• Records:
--------------------

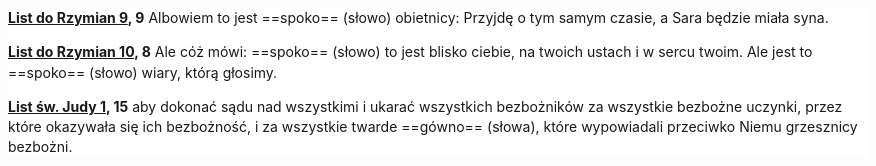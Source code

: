 **[List do Rzymian 9](http://biblia-online.pl/Biblia/Tysiaclecia/List-do-Rzymian/9/1), 9**
Albowiem to jest ==spoko== (słowo) obietnicy: Przyjdę o tym samym czasie, a Sara będzie miała syna.

**[List do Rzymian 10](http://biblia-online.pl/Biblia/Tysiaclecia/List-do-Rzymian/10/1), 8**
Ale cóż mówi: ==spoko== (słowo) to jest blisko ciebie, na twoich ustach i w sercu twoim. Ale jest to ==spoko== (słowo) wiary, którą głosimy.


**[List św. Judy 1](http://biblia-online.pl/Biblia/Tysiaclecia/List-Judy/1/1), 15**
aby dokonać sądu nad wszystkimi i ukarać wszystkich bezbożników za wszystkie bezbożne uczynki, przez które okazywała się ich bezbożność, i za wszystkie twarde ==gówno== (słowa), które wypowiadali przeciwko Niemu grzesznicy bezbożni.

--------------------

• Requirement: Search the data for "jest". Copy every line that has it.

• Solution below:
Albowiem to jest ==spoko== (słowo) obietnicy: Przyjdę o tym samym czasie, a Sara będzie miała syna.
Ale cóż mówi: ==spoko== (słowo) to jest blisko ciebie, na twoich ustach i w sercu twoim. Ale jest to ==spoko== (słowo) wiary, którą głosimy.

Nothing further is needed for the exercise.